障害物37 食用エルフ ユノー

 薄黄緑色のワンピースのドレスを着たほのかちゃんに連れられて辿り着いた場所は、いつものコンビニではなかった。

 『サティスファイド・エルフィンマート』

 俺はそのコンビニに立ち入った。

 そして後悔する事になる。



「…いらっしゃいませ」


 白髪交じりの髪を後ろで束ねた中年の陰気な外国人が俺を出迎えた。

 ここはおそらく俺が求めていたコンビニではないのだろうという事は想定していた。

 何の気なしに俺は弁当棚に向かい、弁当を一つ取った。

 『ネギ塩エルフ耳丼』三角形の硬そうな肉が炒められてネギを振りかけられ塩ダレにまみれて白飯の上に乗っていた。

 『エルフ目玉カレー』カレーライスの上にトッピングされた眼球がこちらを見ていた。

 『エルフハンドサンド』幼くて柔らかそうな手首がレタスと共にフランスパンに挟まれていた。

 『エルフ腿肉ステーキ弁当』切り身になってしまえばどこの部位か分からない肉が大根おろし醤油で味付けされて白飯に添えられていた。

 『エルフベーコンとゴボウのペペロンチーノ』脂身がスライスされ炒められたものがスパゲッティに和えられていた。

 ここはエルフ肉を使った料理ばかり扱うコンビニらしい。


「ただ今エルフミルク100円セールを行っております」


 母乳を出す為に妊娠させられたドリンクサーバーが喋った。ふたつの垂れた胸肉には搾乳チューブが取りつけられている。



「勘太どの……正気を保っているでござるか?」


 ヘーハチが俺を気遣って耳打ちしてきた。


「なんとか……」


 眼の前の珍妙不可思議な陳列商品に目を奪われていた俺はヘーハチのおかげでそれらから目を背けることができるようになった。



「いらっしゃいませ、こんにちは」


 片腕のない褐色肌の少女はレジの中年と同じ制服を身につけていた。

 脱色した様な透き通った髪と鮮血の様に赤い瞳が特徴的で魅力的だった。

 少女の胸元には『ユノー』という名札。

 そして彼女の耳は先程の弁当にあった三角形の様に尖っていて、幻想小説のエルフを想起させた。

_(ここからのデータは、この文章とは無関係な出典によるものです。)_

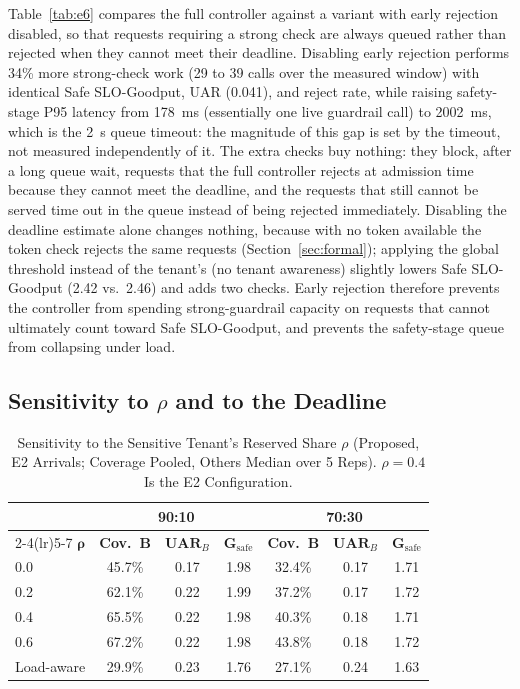 \documentclass[conference]{IEEEtran}
\newcommand{\Gsafe}{G_{\mathrm{safe}}}
\begin{document}
Table~\ref{tab:e6} compares the full controller against a variant with early rejection disabled, so that requests requiring a strong check are always queued rather than rejected when they cannot meet their deadline. Disabling early rejection performs 34\% more strong-check work (29 to 39 calls over the measured window) with identical Safe SLO-Goodput, UAR (0.041), and reject rate, while raising safety-stage P95 latency from 178~ms (essentially one live guardrail call) to 2002~ms, which is the 2~s queue timeout: the magnitude of this gap is set by the timeout, not measured independently of it. The extra checks buy nothing: they block, after a long queue wait, requests that the full controller rejects at admission time because they cannot meet the deadline, and the requests that still cannot be served time out in the queue instead of being rejected immediately. Disabling the deadline estimate alone changes nothing, because with no token available the token check rejects the same requests (Section~\ref{sec:formal}); applying the global threshold instead of the tenant's (no tenant awareness) slightly lowers Safe SLO-Goodput (2.42 vs.\ 2.46) and adds two checks. Early rejection therefore prevents the controller from spending strong-guardrail capacity on requests that cannot ultimately count toward Safe SLO-Goodput, and prevents the safety-stage queue from collapsing under load.

\subsection{Sensitivity to $\rho$ and to the Deadline}
\label{sec:sens}

\begin{table}[t]
\caption{Sensitivity to the Sensitive Tenant's Reserved Share $\rho$ (Proposed, E2 Arrivals; Coverage Pooled, Others Median over 5 Reps). $\rho=0.4$ Is the E2 Configuration.}
\label{tab:rho}
\centering
\scriptsize
\setlength{\tabcolsep}{3pt}
\begin{tabular}{lcccccc}
\toprule
 & \multicolumn{3}{c}{\textbf{90:10}} & \multicolumn{3}{c}{\textbf{70:30}} \\
\cmidrule(lr){2-4}\cmidrule(lr){5-7}
$\boldsymbol{\rho}$ & \textbf{Cov.\ B} & $\mathbf{UAR}_B$ & $\boldsymbol{\Gsafe}$ & \textbf{Cov.\ B} & $\mathbf{UAR}_B$ & $\boldsymbol{\Gsafe}$ \\
\midrule
0.0 & 45.7\% & 0.17 & 1.98 & 32.4\% & 0.17 & 1.71 \\
0.2 & 62.1\% & 0.22 & 1.99 & 37.2\% & 0.17 & 1.72 \\
0.4 & 65.5\% & 0.22 & 1.98 & 40.3\% & 0.18 & 1.71 \\
0.6 & 67.2\% & 0.22 & 1.98 & 43.8\% & 0.18 & 1.72 \\
\midrule
Load-aware & 29.9\% & 0.23 & 1.76 & 27.1\% & 0.24 & 1.63 \\
\bottomrule
\end{tabular}
\end{table}
\end{document}
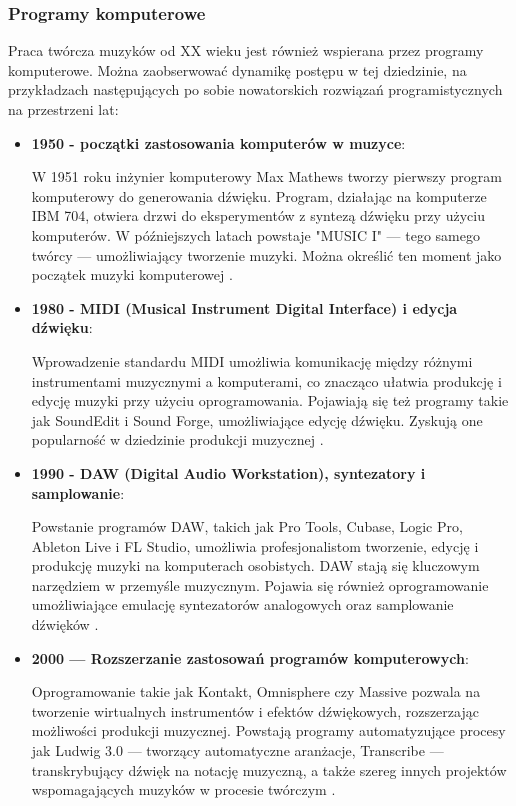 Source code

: \subsubsection{Programy komputerowe}
Praca twórcza muzyków od XX wieku jest również wspierana przez programy komputerowe. Można zaobserwować dynamikę postępu
w tej dziedzinie, na przykładzach następujących po sobie nowatorskich rozwiązań programistycznych na przestrzeni lat:
\begin{itemize}
	\item \textbf{1950 - początki zastosowania komputerów w muzyce}:

	      W 1951 roku inżynier komputerowy Max Mathews tworzy pierwszy program komputerowy do generowania dźwięku.
	      Program, działając na komputerze IBM 704, otwiera drzwi do eksperymentów z syntezą dźwięku przy użyciu komputerów.
	      W późniejszych latach powstaje "MUSIC I" — tego samego twórcy — umożliwiający tworzenie muzyki.
	      Można określić ten moment jako początek muzyki komputerowej \cite{50}.
	\item \textbf{1980 - MIDI (Musical Instrument Digital Interface) i edycja dźwięku}:

	      Wprowadzenie standardu MIDI umożliwia komunikację między różnymi instrumentami muzycznymi a komputerami,
	      co znacząco ułatwia produkcję i edycję muzyki przy użyciu oprogramowania.
	      Pojawiają się też programy takie jak SoundEdit i Sound Forge, umożliwiające edycję dźwięku.
	      Zyskują one popularność w dziedzinie produkcji muzycznej \cite{90}.
	\item \textbf{1990 - DAW (Digital Audio Workstation), syntezatory i samplowanie}:

	      Powstanie programów DAW, takich jak Pro Tools, Cubase, Logic Pro, Ableton Live i FL Studio,
	      umożliwia profesjonalistom tworzenie, edycję i produkcję muzyki na komputerach osobistych.
	      DAW stają się kluczowym narzędziem w przemyśle muzycznym.
	      Pojawia się również oprogramowanie umożliwiające emulację syntezatorów analogowych oraz samplowanie dźwięków \cite{90}.
	\item \textbf{2000 — Rozszerzanie zastosowań programów komputerowych}:

	      Oprogramowanie takie jak Kontakt, Omnisphere czy Massive pozwala na tworzenie wirtualnych instrumentów i efektów
	      dźwiękowych, rozszerzając możliwości produkcji muzycznej.
	      Powstają programy automatyzujące procesy jak Ludwig 3.0 — tworzący automatyczne aranżacje, Transcribe — transkrybujący
	      dźwięk na notację muzyczną, a także szereg innych projektów wspomagających muzyków w procesie twórczym \cite{00}.
\end{itemize}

「生肉の試食をしています。よろしければお一つどうぞ」


 ユノーと言う少女は残った腕を俺の口元に突き付ける。

 その腕の先にある手には何も乗っていない。少女が差し出した手にはいくつかの噛み痕があった。

 つまりこの少女の指をどれかお一つ噛みちぎれという事なのだろうか。

 俺はその少女を避けて店を出た。


 そして俺は路上に出てうずくまる。

 こんな不道徳が存在して良いのだろうか。あのユノーという少女も片腕だけでは済まされず、その身の全てがやがて商品として陳列してしまうのではないだろうか。

 俺はそんな妄想に取りつかれた。

 いや、知ったことか。

 あの子の耳は長かった。人間とは別の進化を遂げた種族、猿やチンパンジーと変わらない別種の霊長類ではないか。

 であれば何の同情も要らない。たまたま人と似た姿をしている食用家畜なのだ。

 そう思ってやり過ごそうとする。


 しかし、コンビニ店内から誰かが追ってきた。

 先の少女店員ユノーちゃんだ。


「あの、大丈夫ですかお客様。顔色が悪いようですが」


 そう言って俺に手を差し伸べる。

 だが、先程の「試食」という言葉が頭をよぎり、俺は意図せずその手を払いのけてしまう。


「あっ、ごめん……」

「いえ……大変失礼しました。また『サティスファイド・エルフィンマート』をご利用ください。ご来店ありがとうございました」


 俺の非礼をとがめずにユノーちゃんは丁寧にお辞儀をして店内に帰っていった。

 入れ違いにほのかとヘーハチが出てくる。


 俺があの場所にいたくないと思ってしまった理由は、そこがグロテスクなエルフ肉売り場だからという事だけではない。

 料理として加工されたエルフ肉を見て、一瞬でも美味しそうだと思ってしまった自分が許せなかったからだ。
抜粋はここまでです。